= TASK ITEM =
The answer is the data repeated in full, with no pictures included.

(Document images with source code)
□ □ □
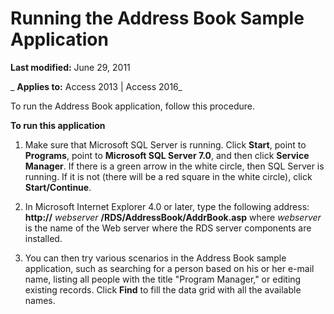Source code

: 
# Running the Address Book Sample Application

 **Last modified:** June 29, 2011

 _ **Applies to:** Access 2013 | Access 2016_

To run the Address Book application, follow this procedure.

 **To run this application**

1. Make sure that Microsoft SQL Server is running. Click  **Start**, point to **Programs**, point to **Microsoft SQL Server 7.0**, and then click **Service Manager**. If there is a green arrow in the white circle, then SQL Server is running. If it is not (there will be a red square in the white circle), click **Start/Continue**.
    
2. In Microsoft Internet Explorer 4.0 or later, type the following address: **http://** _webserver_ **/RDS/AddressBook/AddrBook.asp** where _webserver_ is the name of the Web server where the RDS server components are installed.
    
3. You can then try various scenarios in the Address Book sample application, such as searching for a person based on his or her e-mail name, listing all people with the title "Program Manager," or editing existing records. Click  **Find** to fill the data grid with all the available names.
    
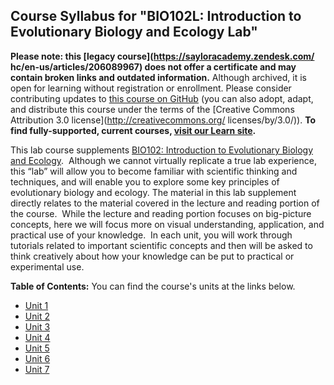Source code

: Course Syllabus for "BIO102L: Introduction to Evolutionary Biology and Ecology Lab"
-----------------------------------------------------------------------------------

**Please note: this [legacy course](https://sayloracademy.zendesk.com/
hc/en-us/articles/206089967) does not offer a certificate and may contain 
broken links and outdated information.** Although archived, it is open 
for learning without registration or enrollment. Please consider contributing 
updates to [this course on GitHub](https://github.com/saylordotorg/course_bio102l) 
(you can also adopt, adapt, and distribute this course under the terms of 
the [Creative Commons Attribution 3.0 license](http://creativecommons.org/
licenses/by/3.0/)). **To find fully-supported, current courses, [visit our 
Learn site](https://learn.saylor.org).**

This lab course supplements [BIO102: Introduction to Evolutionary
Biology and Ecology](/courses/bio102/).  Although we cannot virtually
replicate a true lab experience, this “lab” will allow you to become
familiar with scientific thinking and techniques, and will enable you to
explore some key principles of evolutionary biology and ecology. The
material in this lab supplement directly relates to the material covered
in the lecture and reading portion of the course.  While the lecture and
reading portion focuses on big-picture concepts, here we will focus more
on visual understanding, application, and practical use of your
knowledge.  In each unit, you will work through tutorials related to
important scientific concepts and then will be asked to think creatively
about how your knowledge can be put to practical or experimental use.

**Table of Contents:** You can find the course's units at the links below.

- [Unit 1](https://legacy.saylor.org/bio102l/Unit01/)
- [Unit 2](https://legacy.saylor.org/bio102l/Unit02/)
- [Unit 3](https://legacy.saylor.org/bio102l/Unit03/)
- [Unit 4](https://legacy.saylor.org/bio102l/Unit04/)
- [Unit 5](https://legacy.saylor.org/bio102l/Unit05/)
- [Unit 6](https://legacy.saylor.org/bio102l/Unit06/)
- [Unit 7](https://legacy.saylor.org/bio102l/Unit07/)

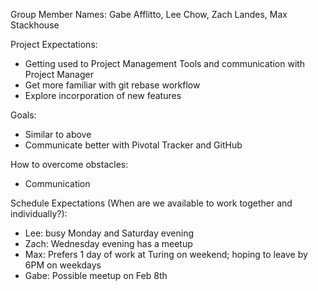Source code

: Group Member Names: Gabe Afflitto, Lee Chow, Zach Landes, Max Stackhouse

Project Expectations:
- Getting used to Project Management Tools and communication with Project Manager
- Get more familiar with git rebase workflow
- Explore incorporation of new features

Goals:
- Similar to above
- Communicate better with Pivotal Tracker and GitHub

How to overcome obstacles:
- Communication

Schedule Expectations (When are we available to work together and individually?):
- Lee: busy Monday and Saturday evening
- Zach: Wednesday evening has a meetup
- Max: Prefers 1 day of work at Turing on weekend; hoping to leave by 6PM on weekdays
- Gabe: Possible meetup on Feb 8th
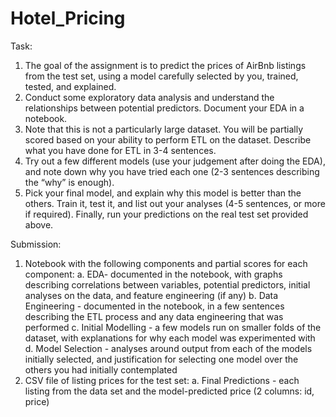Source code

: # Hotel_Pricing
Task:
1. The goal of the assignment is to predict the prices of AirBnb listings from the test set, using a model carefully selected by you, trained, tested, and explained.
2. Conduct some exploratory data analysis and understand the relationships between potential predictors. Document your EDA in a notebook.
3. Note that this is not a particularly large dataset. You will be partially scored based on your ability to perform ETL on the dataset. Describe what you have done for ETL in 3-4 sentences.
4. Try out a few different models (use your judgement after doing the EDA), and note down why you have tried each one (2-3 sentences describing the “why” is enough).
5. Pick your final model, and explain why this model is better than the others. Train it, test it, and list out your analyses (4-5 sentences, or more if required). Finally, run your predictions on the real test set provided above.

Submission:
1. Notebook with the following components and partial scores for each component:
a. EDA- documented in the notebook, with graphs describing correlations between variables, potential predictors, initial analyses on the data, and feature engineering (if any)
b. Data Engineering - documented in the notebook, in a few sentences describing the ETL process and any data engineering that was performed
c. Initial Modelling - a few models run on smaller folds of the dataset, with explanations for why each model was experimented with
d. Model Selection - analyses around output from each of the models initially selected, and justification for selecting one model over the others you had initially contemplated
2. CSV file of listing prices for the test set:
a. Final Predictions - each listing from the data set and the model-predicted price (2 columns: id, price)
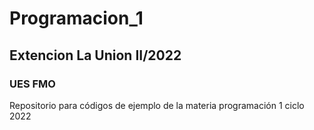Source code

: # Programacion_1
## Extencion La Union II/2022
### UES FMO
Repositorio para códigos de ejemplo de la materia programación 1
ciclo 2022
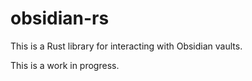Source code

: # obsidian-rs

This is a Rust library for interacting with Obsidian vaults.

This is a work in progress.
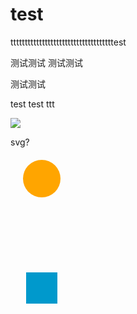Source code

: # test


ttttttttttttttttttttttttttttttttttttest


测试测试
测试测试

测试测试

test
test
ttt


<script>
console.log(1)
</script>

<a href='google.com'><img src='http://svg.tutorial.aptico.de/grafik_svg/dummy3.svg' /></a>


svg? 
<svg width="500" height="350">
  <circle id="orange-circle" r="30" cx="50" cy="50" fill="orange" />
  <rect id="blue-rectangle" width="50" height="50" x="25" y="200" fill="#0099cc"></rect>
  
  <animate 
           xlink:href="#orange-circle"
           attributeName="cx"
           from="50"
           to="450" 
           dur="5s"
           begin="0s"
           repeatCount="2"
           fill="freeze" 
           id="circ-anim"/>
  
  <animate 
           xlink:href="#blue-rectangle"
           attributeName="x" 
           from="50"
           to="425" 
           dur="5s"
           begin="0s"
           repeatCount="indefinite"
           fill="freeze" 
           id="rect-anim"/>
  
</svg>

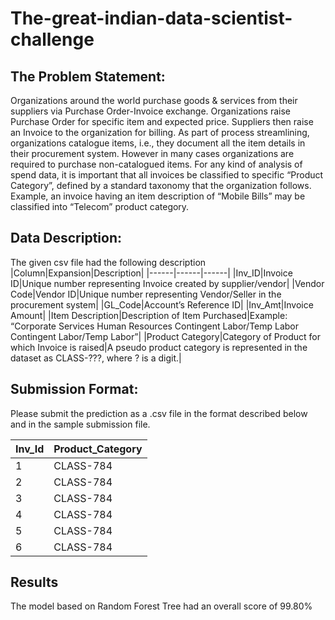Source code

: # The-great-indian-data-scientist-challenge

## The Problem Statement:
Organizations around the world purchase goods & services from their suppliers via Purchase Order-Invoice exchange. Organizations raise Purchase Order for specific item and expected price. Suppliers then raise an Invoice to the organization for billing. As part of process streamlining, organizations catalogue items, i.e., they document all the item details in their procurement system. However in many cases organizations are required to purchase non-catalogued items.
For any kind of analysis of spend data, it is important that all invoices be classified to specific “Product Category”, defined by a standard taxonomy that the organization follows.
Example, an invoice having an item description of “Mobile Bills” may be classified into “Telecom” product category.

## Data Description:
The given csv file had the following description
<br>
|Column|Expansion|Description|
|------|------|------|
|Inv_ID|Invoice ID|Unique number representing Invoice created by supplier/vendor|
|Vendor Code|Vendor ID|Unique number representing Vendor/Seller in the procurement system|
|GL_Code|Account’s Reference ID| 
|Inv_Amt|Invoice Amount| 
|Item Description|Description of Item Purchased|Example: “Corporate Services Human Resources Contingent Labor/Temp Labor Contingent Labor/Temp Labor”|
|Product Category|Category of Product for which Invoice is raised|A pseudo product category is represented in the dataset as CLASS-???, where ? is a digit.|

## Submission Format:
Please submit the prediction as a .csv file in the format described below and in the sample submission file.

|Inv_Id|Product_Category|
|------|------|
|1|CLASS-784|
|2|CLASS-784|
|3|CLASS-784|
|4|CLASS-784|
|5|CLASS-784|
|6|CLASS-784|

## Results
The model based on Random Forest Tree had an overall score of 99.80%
□ □ □
= REPLY TO THE EXERCISE =
Source code

: 
# Running the Address Book Sample Application

 **Last modified:** June 29, 2011

 _ **Applies to:** Access 2013 | Access 2016_

To run the Address Book application, follow this procedure.

 **To run this application**

1. Make sure that Microsoft SQL Server is running. Click  **Start**, point to **Programs**, point to **Microsoft SQL Server 7.0**, and then click **Service Manager**. If there is a green arrow in the white circle, then SQL Server is running. If it is not (there will be a red square in the white circle), click **Start/Continue**.
    
2. In Microsoft Internet Explorer 4.0 or later, type the following address: **http://** _webserver_ **/RDS/AddressBook/AddrBook.asp** where _webserver_ is the name of the Web server where the RDS server components are installed.
    
3. You can then try various scenarios in the Address Book sample application, such as searching for a person based on his or her e-mail name, listing all people with the title "Program Manager," or editing existing records. Click  **Find** to fill the data grid with all the available names.
    
Source code

: Course Syllabus for "BIO102L: Introduction to Evolutionary Biology and Ecology Lab"
-----------------------------------------------------------------------------------

**Please note: this [legacy course](https://sayloracademy.zendesk.com/
hc/en-us/articles/206089967) does not offer a certificate and may contain 
broken links and outdated information.** Although archived, it is open 
for learning without registration or enrollment. Please consider contributing 
updates to [this course on GitHub](https://github.com/saylordotorg/course_bio102l) 
(you can also adopt, adapt, and distribute this course under the terms of 
the [Creative Commons Attribution 3.0 license](http://creativecommons.org/
licenses/by/3.0/)). **To find fully-supported, current courses, [visit our 
Learn site](https://learn.saylor.org).**

This lab course supplements [BIO102: Introduction to Evolutionary
Biology and Ecology](/courses/bio102/).  Although we cannot virtually
replicate a true lab experience, this “lab” will allow you to become
familiar with scientific thinking and techniques, and will enable you to
explore some key principles of evolutionary biology and ecology. The
material in this lab supplement directly relates to the material covered
in the lecture and reading portion of the course.  While the lecture and
reading portion focuses on big-picture concepts, here we will focus more
on visual understanding, application, and practical use of your
knowledge.  In each unit, you will work through tutorials related to
important scientific concepts and then will be asked to think creatively
about how your knowledge can be put to practical or experimental use.

**Table of Contents:** You can find the course's units at the links below.

- [Unit 1](https://legacy.saylor.org/bio102l/Unit01/)
- [Unit 2](https://legacy.saylor.org/bio102l/Unit02/)
- [Unit 3](https://legacy.saylor.org/bio102l/Unit03/)
- [Unit 4](https://legacy.saylor.org/bio102l/Unit04/)
- [Unit 5](https://legacy.saylor.org/bio102l/Unit05/)
- [Unit 6](https://legacy.saylor.org/bio102l/Unit06/)
- [Unit 7](https://legacy.saylor.org/bio102l/Unit07/)

Source code

: Group Member Names: Gabe Afflitto, Lee Chow, Zach Landes, Max Stackhouse

Project Expectations:
- Getting used to Project Management Tools and communication with Project Manager
- Get more familiar with git rebase workflow
- Explore incorporation of new features

Goals:
- Similar to above
- Communicate better with Pivotal Tracker and GitHub

How to overcome obstacles:
- Communication

Schedule Expectations (When are we available to work together and individually?):
- Lee: busy Monday and Saturday evening
- Zach: Wednesday evening has a meetup
- Max: Prefers 1 day of work at Turing on weekend; hoping to leave by 6PM on weekdays
- Gabe: Possible meetup on Feb 8th
Source code

: # Hotel_Pricing
Task:
1. The goal of the assignment is to predict the prices of AirBnb listings from the test set, using a model carefully selected by you, trained, tested, and explained.
2. Conduct some exploratory data analysis and understand the relationships between potential predictors. Document your EDA in a notebook.
3. Note that this is not a particularly large dataset. You will be partially scored based on your ability to perform ETL on the dataset. Describe what you have done for ETL in 3-4 sentences.
4. Try out a few different models (use your judgement after doing the EDA), and note down why you have tried each one (2-3 sentences describing the “why” is enough).
5. Pick your final model, and explain why this model is better than the others. Train it, test it, and list out your analyses (4-5 sentences, or more if required). Finally, run your predictions on the real test set provided above.

Submission:
1. Notebook with the following components and partial scores for each component:
a. EDA- documented in the notebook, with graphs describing correlations between variables, potential predictors, initial analyses on the data, and feature engineering (if any)
b. Data Engineering - documented in the notebook, in a few sentences describing the ETL process and any data engineering that was performed
c. Initial Modelling - a few models run on smaller folds of the dataset, with explanations for why each model was experimented with
d. Model Selection - analyses around output from each of the models initially selected, and justification for selecting one model over the others you had initially contemplated
2. CSV file of listing prices for the test set:
a. Final Predictions - each listing from the data set and the model-predicted price (2 columns: id, price)
Source code

: # Programacion_1
## Extencion La Union II/2022
### UES FMO
Repositorio para códigos de ejemplo de la materia programación 1
ciclo 2022
Source code

: # obsidian-rs

This is a Rust library for interacting with Obsidian vaults.

This is a work in progress.
Source code

: # test


ttttttttttttttttttttttttttttttttttttest


测试测试
测试测试

测试测试

test
test
ttt


<script>
console.log(1)
</script>

<a href='google.com'><img src='http://svg.tutorial.aptico.de/grafik_svg/dummy3.svg' /></a>


svg? 
<svg width="500" height="350">
  <circle id="orange-circle" r="30" cx="50" cy="50" fill="orange" />
  <rect id="blue-rectangle" width="50" height="50" x="25" y="200" fill="#0099cc"></rect>
  
  <animate 
           xlink:href="#orange-circle"
           attributeName="cx"
           from="50"
           to="450" 
           dur="5s"
           begin="0s"
           repeatCount="2"
           fill="freeze" 
           id="circ-anim"/>
  
  <animate 
           xlink:href="#blue-rectangle"
           attributeName="x" 
           from="50"
           to="425" 
           dur="5s"
           begin="0s"
           repeatCount="indefinite"
           fill="freeze" 
           id="rect-anim"/>
  
</svg>

Source code

: # The-great-indian-data-scientist-challenge

## The Problem Statement:
Organizations around the world purchase goods & services from their suppliers via Purchase Order-Invoice exchange. Organizations raise Purchase Order for specific item and expected price. Suppliers then raise an Invoice to the organization for billing. As part of process streamlining, organizations catalogue items, i.e., they document all the item details in their procurement system. However in many cases organizations are required to purchase non-catalogued items.
For any kind of analysis of spend data, it is important that all invoices be classified to specific “Product Category”, defined by a standard taxonomy that the organization follows.
Example, an invoice having an item description of “Mobile Bills” may be classified into “Telecom” product category.

## Data Description:
The given csv file had the following description
<br>
|Column|Expansion|Description|
|------|------|------|
|Inv_ID|Invoice ID|Unique number representing Invoice created by supplier/vendor|
|Vendor Code|Vendor ID|Unique number representing Vendor/Seller in the procurement system|
|GL_Code|Account’s Reference ID| 
|Inv_Amt|Invoice Amount| 
|Item Description|Description of Item Purchased|Example: “Corporate Services Human Resources Contingent Labor/Temp Labor Contingent Labor/Temp Labor”|
|Product Category|Category of Product for which Invoice is raised|A pseudo product category is represented in the dataset as CLASS-???, where ? is a digit.|

## Submission Format:
Please submit the prediction as a .csv file in the format described below and in the sample submission file.

|Inv_Id|Product_Category|
|------|------|
|1|CLASS-784|
|2|CLASS-784|
|3|CLASS-784|
|4|CLASS-784|
|5|CLASS-784|
|6|CLASS-784|

## Results
The model based on Random Forest Tree had an overall score of 99.80%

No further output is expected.